Extracted entries
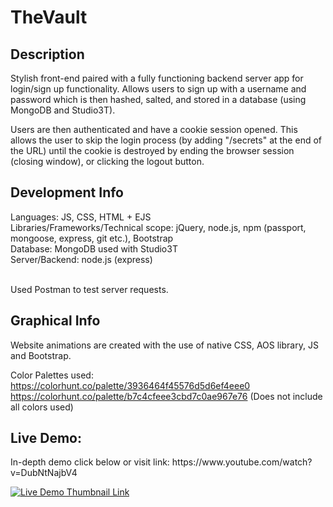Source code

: # TheVault

<h2> Description </h2>
Stylish front-end paired with a fully functioning backend server app for login/sign up functionality.
Allows users to sign up with a username and password which is then hashed, salted, and stored in a database (using MongoDB and Studio3T).


Users are then authenticated and have a cookie session opened. This allows the user to skip the login process (by adding "/secrets" at the end of the URL) until the cookie is destroyed
by ending the browser session (closing window), or clicking the logout button. 


<h2>Development Info</h2>
Languages: JS, CSS, HTML + EJS <br>
Libraries/Frameworks/Technical scope: jQuery, node.js, npm (passport, mongoose, express, git etc.), Bootstrap<br>
Database: MongoDB used with Studio3T <br>
Server/Backend: node.js (express) <br>
<br>

Used Postman to test server requests.

<h2>Graphical Info</h2>

Website animations are created with the use of native CSS, AOS library, JS and Bootstrap. <br>

Color Palettes used: <br>
https://colorhunt.co/palette/3936464f45576d5d6ef4eee0  <br>
https://colorhunt.co/palette/b7c4cfeee3cbd7c0ae967e76
(Does not include all colors used)

<h2>Live Demo:</h2>
In-depth demo click below or visit link: https://www.youtube.com/watch?v=DubNtNajbV4 <br>

[![Live Demo Thumbnail Link](https://img.youtube.com/vi/DubNtNajbV4/0.jpg)](https://www.youtube.com/watch?v=DubNtNajbV4)
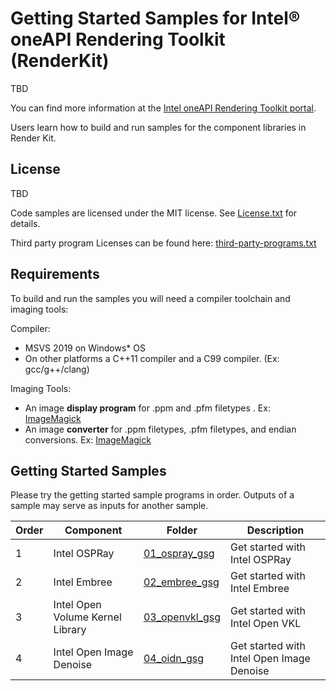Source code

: # Getting Started Samples for Intel® oneAPI Rendering Toolkit (RenderKit)

TBD

You can find more information at the [ Intel oneAPI Rendering Toolkit portal](https://software.intel.com/content/www/us/en/develop/tools/oneapi/rendering-toolkit.html).

Users learn how to build and run samples for the component libraries in Render Kit.

## License

TBD

Code samples are licensed under the MIT license. See
[License.txt](https://github.com/oneapi-src/oneAPI-samples/blob/master/License.txt) for details.

Third party program Licenses can be found here: [third-party-programs.txt](https://github.com/oneapi-src/oneAPI-samples/blob/master/third-party-programs.txt)

## Requirements

To build and run the samples you will need a compiler toolchain and imaging tools:

Compiler:
- MSVS 2019 on Windows* OS
- On other platforms a C++11 compiler and a C99 compiler. (Ex: gcc/g++/clang)

Imaging Tools:
- An image **display program** for .ppm and .pfm filetypes . Ex: [ImageMagick](https://www.imagemagick.org/)
- An image **converter** for .ppm filetypes, .pfm filetypes, and endian conversions. Ex: [ImageMagick](https://www.imagemagick.org/)

## Getting Started Samples

Please try the getting started sample programs in order.  Outputs of a sample may serve as inputs for another sample.

| Order | Component      | Folder                                             | Description |
| -- | --------- | ------------------------------------------------ | - |
| 1 | Intel OSPRay | [01_ospray_gsg](01_ospray_gsg)                     | Get started with Intel OSPRay |
| 2 | Intel Embree | [02_embree_gsg](02_embree_gsg)| Get started with Intel Embree |
| 3 | Intel Open Volume Kernel Library | [03_openvkl_gsg](03_openvkl_gsg)| Get started with Intel Open VKL |
| 4 | Intel Open Image Denoise | [04_oidn_gsg](04_oidn_gsg) | Get started with Intel Open Image Denoise |
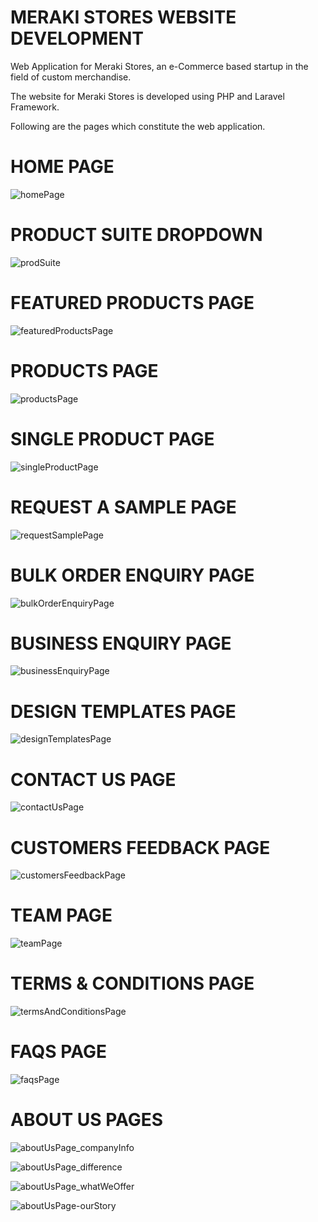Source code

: # MERAKI STORES WEBSITE DEVELOPMENT

Web Application for Meraki Stores, an e-Commerce based startup in the field of custom merchandise.

The website for Meraki Stores is developed using PHP and Laravel Framework.

Following are the pages which constitute the web application.

# HOME PAGE

![homePage](https://user-images.githubusercontent.com/34600966/55278896-50c6f180-5338-11e9-9c6b-7c7e007f2854.png)

# PRODUCT SUITE DROPDOWN

![prodSuite](https://user-images.githubusercontent.com/34600966/55296864-e481e600-543c-11e9-9164-dde080bc31cf.png)

# FEATURED PRODUCTS PAGE

![featuredProductsPage](https://user-images.githubusercontent.com/34600966/55278915-8b308e80-5338-11e9-9b6f-9d33b1d9da9f.png)

# PRODUCTS PAGE

![productsPage](https://user-images.githubusercontent.com/34600966/55278922-9aafd780-5338-11e9-9635-72c66a1d6be4.png)

# SINGLE PRODUCT PAGE

![singleProductPage](https://user-images.githubusercontent.com/34600966/55278927-ae5b3e00-5338-11e9-99e4-5fc21a244014.png)

# REQUEST A SAMPLE PAGE

![requestSamplePage](https://user-images.githubusercontent.com/34600966/55278935-c92db280-5338-11e9-9990-ba0c9fa393f4.png)

# BULK ORDER ENQUIRY PAGE

![bulkOrderEnquiryPage](https://user-images.githubusercontent.com/34600966/55278944-dc408280-5338-11e9-8d11-89c55eaf91af.png)

# BUSINESS ENQUIRY PAGE

![businessEnquiryPage](https://user-images.githubusercontent.com/34600966/55278950-e8c4db00-5338-11e9-8ee1-7accb34d80e1.png)

# DESIGN TEMPLATES PAGE

![designTemplatesPage](https://user-images.githubusercontent.com/34600966/55278959-fed29b80-5338-11e9-9bb1-f89ddbc26d93.png)

# CONTACT US PAGE

![contactUsPage](https://user-images.githubusercontent.com/34600966/55278963-101ba800-5339-11e9-8ec8-6dbd42633d99.png)

# CUSTOMERS FEEDBACK PAGE

![customersFeedbackPage](https://user-images.githubusercontent.com/34600966/55278973-20338780-5339-11e9-82b8-f6d2702639b3.png)

# TEAM PAGE

![teamPage](https://user-images.githubusercontent.com/34600966/55278976-2aee1c80-5339-11e9-8b45-080af8e7bf51.png)

# TERMS & CONDITIONS PAGE

![termsAndConditionsPage](https://user-images.githubusercontent.com/34600966/55278987-3ccfbf80-5339-11e9-8c90-a4210c61e1a8.png)

# FAQS PAGE

![faqsPage](https://user-images.githubusercontent.com/34600966/55278995-4e18cc00-5339-11e9-8732-d7568fd7b6ce.png)

# ABOUT US PAGES

![aboutUsPage_companyInfo](https://user-images.githubusercontent.com/34600966/55279002-5ec94200-5339-11e9-8849-07746ec4881b.png)

![aboutUsPage_difference](https://user-images.githubusercontent.com/34600966/55279003-638df600-5339-11e9-8e87-2f551cd4c099.png)

![aboutUsPage_whatWeOffer](https://user-images.githubusercontent.com/34600966/55279005-67217d00-5339-11e9-9f79-64f731bbd1de.png)

![aboutUsPage-ourStory](https://user-images.githubusercontent.com/34600966/55279009-6daff480-5339-11e9-97a1-384782752e4f.png)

Work required
Using the material above, filter for lines holding "Bootstrap" and copy each one.

Solution to the problem
Libraries/Frameworks/Technical scope: jQuery, node.js, npm (passport, mongoose, express, git etc.), Bootstrap<br>
Website animations are created with the use of native CSS, AOS library, JS and Bootstrap. <br>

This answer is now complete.